◆ Problem to work on
Which lines run from the one containing "午舞伍侮坞戊雾晤物勿务悟误昔熙析西硒矽晰嘻吸锡牺稀" to the end of the material below? Retype exactly those, both ends included, and nothing else.
◇ ◇ ◇ ◇
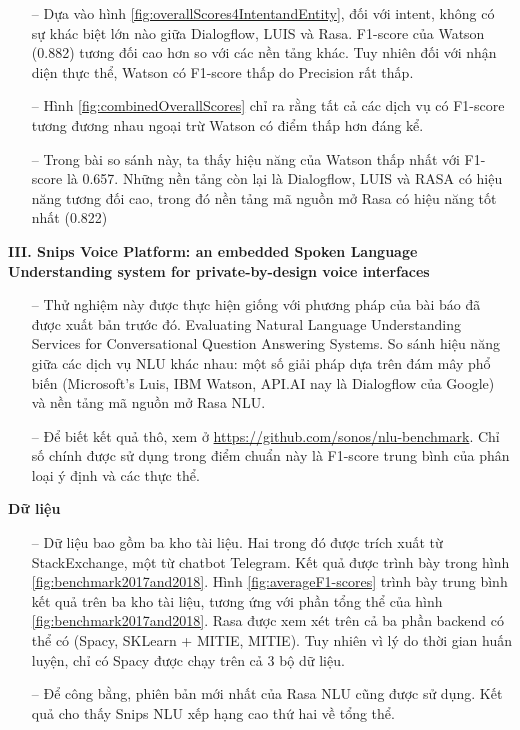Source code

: \begin{itemize}
    \item[--] Dựa vào hình \ref{fig:overallScores4IntentandEntity}, đối với intent, không có sự khác biệt lớn nào giữa Dialogflow, LUIS và Rasa. F1-score của Watson (0.882) tương đối cao hơn so với các nền tảng khác. Tuy nhiên đối với nhận diện thực thể, Watson có F1-score thấp do Precision rất thấp.
    \item[--] Hình \ref{fig:combinedOverallScores} chỉ ra rằng tất cả các dịch vụ có F1-score tương đương nhau ngoại trừ Watson có điểm thấp hơn đáng kể.
    \item[--] Trong bài so sánh này, ta thấy hiệu năng của Watson thấp nhất với F1-score là 0.657. Những nền tảng còn lại là Dialogflow, LUIS và RASA có hiệu năng tương đối cao, trong đó nền tảng mã nguồn mở Rasa có hiệu năng tốt nhất (0.822)
\end{itemize}

\textbf{III. Snips Voice Platform: an embedded Spoken Language Understanding system for private-by-design voice interfaces}

\begin{itemize}
    \item[--] Thử nghiệm này được thực hiện giống với phương pháp của bài báo đã được xuất bản trước đó. Evaluating Natural Language Understanding Services for Conversational Question Answering Systems. So sánh hiệu năng giữa các dịch vụ NLU khác nhau: một số giải pháp dựa trên đám mây phổ biến (Microsoft’s Luis, IBM Watson, API.AI nay là Dialogflow của Google) và nền tảng mã nguồn mở Rasa NLU.
    \item[--] Để biết kết quả thô, xem ở \url{https://github.com/sonos/nlu-benchmark}. Chỉ số chính được sử dụng trong điểm chuẩn này là F1-score trung bình của phân loại ý định và các thực thể.
\end{itemize}

\textbf{Dữ liệu}
\begin{itemize}
    \item[--] Dữ liệu bao gồm ba kho tài liệu. Hai trong đó được trích xuất từ StackExchange, một từ chatbot Telegram. Kết quả được trình bày trong hình \ref{fig:benchmark2017and2018}. Hình \ref{fig:averageF1-scores} trình bày trung bình kết quả trên ba kho tài liệu, tương ứng với phần tổng thể của hình \ref{fig:benchmark2017and2018}. Rasa được xem xét trên cả ba phần backend có thể có (Spacy, SKLearn + MITIE, MITIE). Tuy nhiên vì lý do thời gian huấn luyện, chỉ có Spacy được chạy trên cả 3 bộ dữ liệu.
    \item[--] Để công bằng, phiên bản mới nhất của Rasa NLU cũng được sử dụng. Kết quả cho thấy Snips NLU xếp hạng cao thứ hai về tổng thể.
\end{itemize}


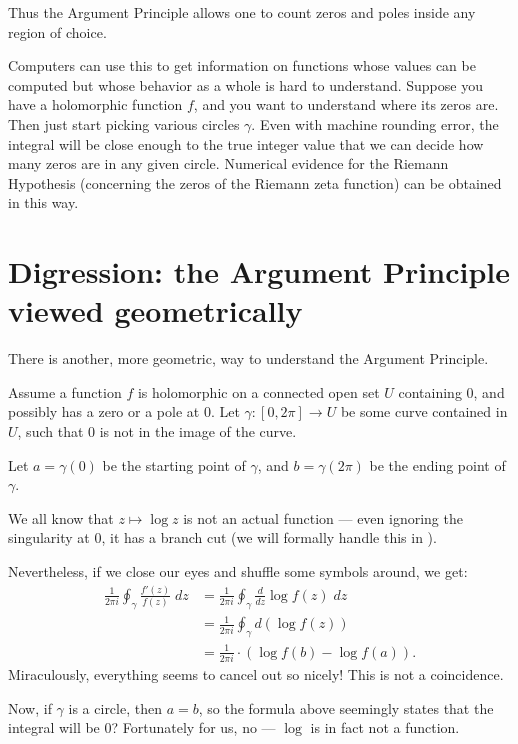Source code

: Thus the Argument Principle allows one to count zeros and poles inside any region of choice.

Computers can use this to get information on functions whose values can be computed but whose behavior as a whole
is hard to understand.
Suppose you have a holomorphic function $f$, and you want to understand where its zeros are.
Then just start picking various circles $\gamma$.
Even with machine rounding error, the integral will be close enough to the true integer value that
we can decide how many zeros are in any given circle.
Numerical evidence for the Riemann Hypothesis (concerning the zeros of the Riemann zeta function)
can be obtained in this way.

\section{Digression: the Argument Principle viewed geometrically}

There is another, more geometric, way to understand the Argument Principle.

Assume a function $f$ is holomorphic on a connected open set $U$ containing $0$,
and possibly has a zero or a
pole at $0$. Let $\gamma \colon [0, 2 \pi] \to U$ be some curve contained in $U$, such that $0$ is
not in the image of the curve.

Let $a = \gamma(0)$ be the starting point of $\gamma$, and $b = \gamma(2 \pi)$ be the ending
point of $\gamma$.

We all know that $z \mapsto \log z$ is not an actual function --- even ignoring the singularity
at $0$, it has a branch cut (we will formally handle this in ).

Nevertheless, if we close our eyes and shuffle some symbols around, we get:
\begin{align*}
	\frac{1}{2 \pi i} \oint_\gamma \frac{f'(z)}{f(z)} \; dz
	&= \frac{1}{2 \pi i} \oint_\gamma \frac{d}{dz} \log f(z) \; dz \\
	&= \frac{1}{2 \pi i} \oint_\gamma d (\log f(z)) \\
	&= \frac{1}{2 \pi i} \cdot (\log f(b) - \log f(a)).
\end{align*}
Miraculously, everything seems to cancel out so nicely! This is not a coincidence.

Now, if $\gamma$ is a circle, then $a = b$, so the formula above seemingly states that the
integral will be $0$?
Fortunately for us, no --- $\log$ is in fact not a function.

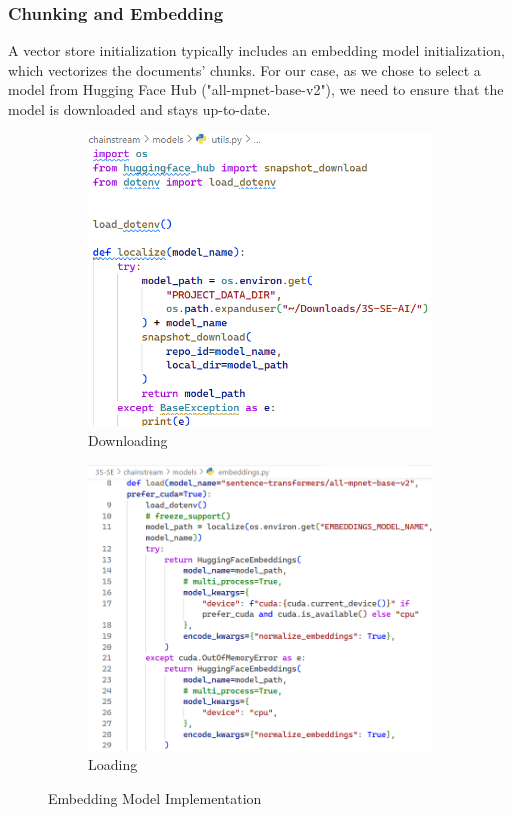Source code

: \subsubsection{Chunking and Embedding}
A vector store initialization typically includes an embedding model initialization, which vectorizes the documents' chunks. For our case, as we chose to select a model from Hugging Face Hub ("all-mpnet-base-v2"), we need to ensure that the model is downloaded and stays up-to-date.
\begin{figure}[htbp]
    \centering
    \begin{subfigure}{0.45\textwidth}
        \centering
        \includegraphics[width=\linewidth]{./figures/embedding-model-downloading.png}
        \caption{Downloading}
    \end{subfigure}
    \hfill
    \begin{subfigure}{0.45\textwidth}
        \centering
        \includegraphics[width=\linewidth]{./figures/embedding-model-loading.png}
        \caption{Loading}
    \end{subfigure}
    \caption{Embedding Model Implementation}
\end{figure}\newline
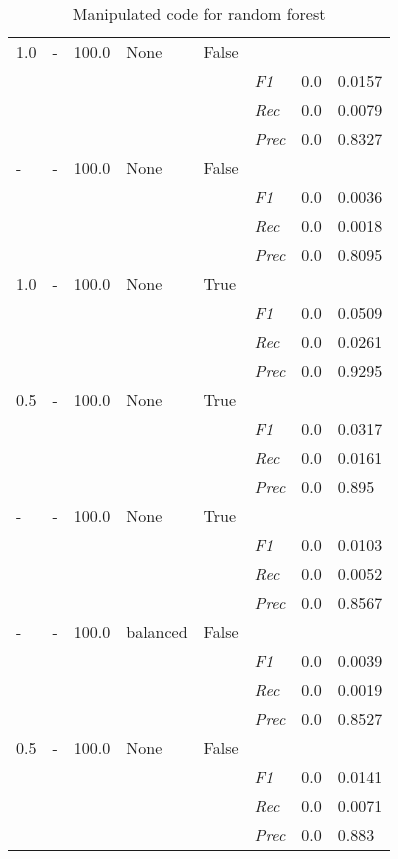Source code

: \begin{table}[]
\begin{tabularx}{\textwidth}{XXXXX|X|X|X}
1.0 & - & 100.0 & None & False & &  \\
& & & & & \textit{F1} & 0.0 & 0.0157        \\
& & & & & \textit{Rec} &  0.0 & 0.0079    \\
& & & & & \textit{Prec} & 0.0 & 0.8327  \\ \midrule
- & - & 100.0 & None & False & &  \\
& & & & & \textit{F1} & 0.0 & 0.0036        \\
& & & & & \textit{Rec} &  0.0 & 0.0018    \\
& & & & & \textit{Prec} & 0.0 & 0.8095  \\ \midrule
1.0 & - & 100.0 & None & True & &  \\
& & & & & \textit{F1} & 0.0 & 0.0509        \\
& & & & & \textit{Rec} &  0.0 & 0.0261    \\
& & & & & \textit{Prec} & 0.0 & 0.9295  \\ \midrule
0.5 & - & 100.0 & None & True & &  \\
& & & & & \textit{F1} & 0.0 & 0.0317        \\
& & & & & \textit{Rec} &  0.0 & 0.0161    \\
& & & & & \textit{Prec} & 0.0 & 0.895  \\ \midrule
- & - & 100.0 & None & True & &  \\
& & & & & \textit{F1} & 0.0 & 0.0103        \\
& & & & & \textit{Rec} &  0.0 & 0.0052    \\
& & & & & \textit{Prec} & 0.0 & 0.8567  \\ \midrule
- & - & 100.0 & balanced & False & &  \\
& & & & & \textit{F1} & 0.0 & 0.0039        \\
& & & & & \textit{Rec} &  0.0 & 0.0019    \\
& & & & & \textit{Prec} & 0.0 & 0.8527  \\ \midrule
0.5 & - & 100.0 & None & False & &  \\
& & & & & \textit{F1} & 0.0 & 0.0141        \\
& & & & & \textit{Rec} &  0.0 & 0.0071    \\
& & & & & \textit{Prec} & 0.0 & 0.883  \\ \midrule
\end{tabularx}
\caption{Manipulated code for random forest}
\label{tab:rq3_random_forest}
\end{table}

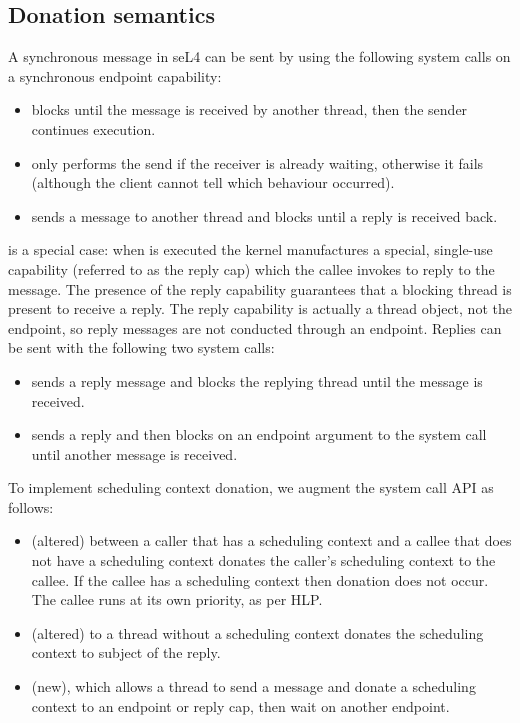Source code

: \subsection{Donation semantics}

A synchronous message in seL4 can be sent by using the following system calls on a synchronous endpoint capability:

\begin{itemize}
	\item \send blocks until the message is received by another thread, then the sender continues execution.
	\item \nbsend only performs the send if the receiver is already waiting, otherwise it fails (although the client cannot tell which behaviour occurred).
	\item \call sends a message to another thread and blocks until a reply is received back.
\end{itemize}

\call is a special case: when \call is executed the kernel manufactures a special, single-use capability (referred to as the reply cap) which the callee invokes to reply to the message.
The presence of the reply capability guarantees that a blocking thread is present to receive a reply.
The reply capability is actually a thread object, not the endpoint, so reply messages are not conducted through an endpoint.
Replies can be sent with the following two system calls:

\begin{itemize}
	\item \reply sends a reply message and blocks the replying thread until the message is received.
	\item \replywait sends a reply and then blocks on an endpoint argument to the system call until another message is received.
\end{itemize}

To implement scheduling context donation, we augment the system call API as follows:

\begin{itemize}
	\item \call (altered) between a caller that has a scheduling context and a callee that does not
        have a scheduling context donates the caller's scheduling context to the callee. If the callee has a scheduling context then donation does not occur. The callee runs at its own priority, as per \gls{HLP}.
	\item \replywait (altered) to a thread without a scheduling context donates the scheduling context to subject of the reply.
    \item \sendwait (new), which allows a thread to send a message and donate a scheduling context to an endpoint or reply cap, then wait on another endpoint.
\end{itemize}

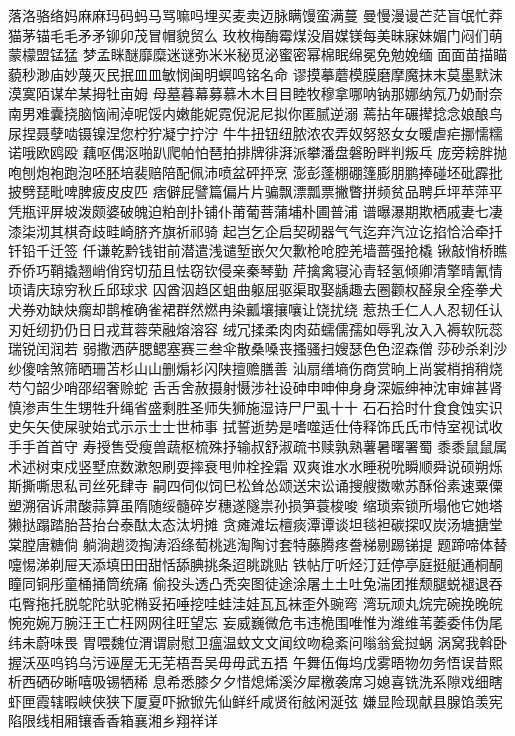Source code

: 落洛骆络妈⿇麻玛码蚂马骂嘛吗埋买麦卖迈脉瞒馒蛮满蔓
曼慢漫谩芒茫盲氓忙莽猫茅锚⽑毛⽭矛铆卯茂冒帽貌贸么
玫枚梅酶霉煤没眉媒镁每美昧寐妹媚门闷们萌蒙檬盟锰猛
梦孟眯醚靡糜迷谜弥⽶米秘觅泌蜜密幂棉眠绵冕免勉娩缅
⾯面苗描瞄藐秒渺庙妙蔑灭民抿⽫皿敏悯闽明螟鸣铭名命
谬摸摹蘑模膜磨摩魔抹末莫墨默沫漠寞陌谋牟某拇牡亩姆
母墓暮幕募慕⽊木⽬目睦牧穆拿哪呐钠那娜纳氖乃奶耐奈
南男难囊挠脑恼闹淖呢馁内嫩能妮霓倪泥尼拟你匿腻逆溺
蔫拈年碾撵捻念娘酿鸟尿捏聂孽啮镊镍涅您柠狞凝宁拧泞
⽜牛扭钮纽脓浓农弄奴努怒⼥女暖虐疟挪懦糯诺哦欧鸥殴
藕呕偶沤啪趴爬帕怕琶拍排牌徘湃派攀潘盘磐盼畔判叛乓
庞旁耪胖抛咆刨炮袍跑泡呸胚培裴赔陪配佩沛喷盆砰抨烹
澎彭蓬棚硼篷膨朋鹏捧碰坯砒霹批披劈琵毗啤脾疲⽪皮匹
痞僻屁譬篇偏⽚片骗飘漂瓢票撇瞥拼频贫品聘乒坪苹萍平
凭瓶评屏坡泼颇婆破魄迫粕剖扑铺仆莆葡菩蒲埔朴圃普浦
谱曝瀑期欺栖戚妻七凄漆柒沏其棋奇歧畦崎脐齐旗祈祁骑
起岂乞企启契砌器⽓气迄弃汽泣讫掐恰洽牵扦钎铅千迁签
仟谦乾黔钱钳前潜遣浅谴堑嵌⽋欠歉枪呛腔羌墙蔷强抢橇
锹敲悄桥瞧乔侨巧鞘撬翘峭俏窍切茄且怯窃钦侵亲秦琴勤
芹擒禽寝沁青轻氢倾卿清擎晴氰情顷请庆琼穷秋丘邱球求
囚酋泅趋区蛆曲躯屈驱渠取娶龋趣去圈颧权醛泉全痊拳⽝
犬券劝缺炔瘸却鹊榷确雀裙群然燃冉染瓤壤攘嚷让饶扰绕
惹热壬仁⼈人忍韧任认刃妊纫扔仍⽇日戎茸蓉荣融熔溶容
绒冗揉柔⾁肉茹蠕儒孺如辱乳汝⼊入褥软阮蕊瑞锐闰润若
弱撒洒萨腮鳃塞赛三叁伞散桑嗓丧搔骚扫嫂瑟⾊色涩森僧
莎砂杀刹沙纱傻啥煞筛晒珊苫杉⼭山删煽衫闪陕擅赡膳善
汕扇缮墒伤商赏晌上尚裳梢捎稍烧芍勺韶少哨邵绍奢赊蛇
⾆舌舍赦摄射慑涉社设砷申呻伸⾝身深娠绅神沈审婶甚肾
慎渗声⽣生甥牲升绳省盛剩胜圣师失狮施湿诗⼫尸虱⼗十
⽯石拾时什⾷食蚀实识史⽮矢使屎驶始式⽰示⼠士世柿事
拭誓逝势是嗜噬适仕侍释饰⽒氏市恃室视试收⼿手⾸首守
寿授售受瘦兽蔬枢梳殊抒输叔舒淑疏书赎孰熟薯暑曙署蜀
⿉黍⿏鼠属术述树束戍竖墅庶数漱恕刷耍摔衰甩帅栓拴霜
双爽谁⽔水睡税吮瞬顺舜说硕朔烁斯撕嘶思私司丝死肆寺
嗣四伺似饲巳松耸怂颂送宋讼诵搜艘擞嗽苏酥俗素速粟僳
塑溯宿诉肃酸蒜算虽隋随绥髓碎岁穗遂隧祟孙损笋蓑梭唆
缩琐索锁所塌他它她塔獭挞蹋踏胎苔抬台泰酞太态汰坍摊
贪瘫滩坛檀痰潭谭谈坦毯袒碳探叹炭汤塘搪堂棠膛唐糖倘
躺淌趟烫掏涛滔绦萄桃逃淘陶讨套特藤腾疼誊梯剔踢锑提
题蹄啼体替嚏惕涕剃屉天添填⽥田甜恬舔腆挑条迢眺跳贴
铁帖厅听烃汀廷停亭庭挺艇通桐酮瞳同铜彤童桶捅筒统痛
偷投头透凸秃突图徒途涂屠⼟土吐兔湍团推颓腿蜕褪退吞
屯臀拖托脱鸵陀驮驼椭妥拓唾挖哇蛙洼娃⽡瓦袜歪外豌弯
湾玩顽丸烷完碗挽晚皖惋宛婉万腕汪王亡枉⽹网往旺望忘
妄威巍微危韦违桅围唯惟为潍维苇萎委伟伪尾纬未蔚味畏
胃喂魏位渭谓尉慰卫瘟温蚊⽂文闻纹吻稳紊问嗡翁瓮挝蜗
涡窝我斡卧握沃巫呜钨乌污诬屋⽆无芜梧吾吴⽏毋武五捂
午舞伍侮坞戊雾晤物勿务悟误昔熙析西硒矽晰嘻吸锡牺稀
息希悉膝⼣夕惜熄烯溪汐犀檄袭席习媳喜铣洗系隙戏细瞎
虾匣霞辖暇峡侠狭下厦夏吓掀锨先仙鲜纤咸贤衔舷闲涎弦
嫌显险现献县腺馅羡宪陷限线相厢镶⾹香箱襄湘乡翔祥详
◇ ◇ ◇ ◇
◆ Reply
午舞伍侮坞戊雾晤物勿务悟误昔熙析西硒矽晰嘻吸锡牺稀
息希悉膝⼣夕惜熄烯溪汐犀檄袭席习媳喜铣洗系隙戏细瞎
虾匣霞辖暇峡侠狭下厦夏吓掀锨先仙鲜纤咸贤衔舷闲涎弦
嫌显险现献县腺馅羡宪陷限线相厢镶⾹香箱襄湘乡翔祥详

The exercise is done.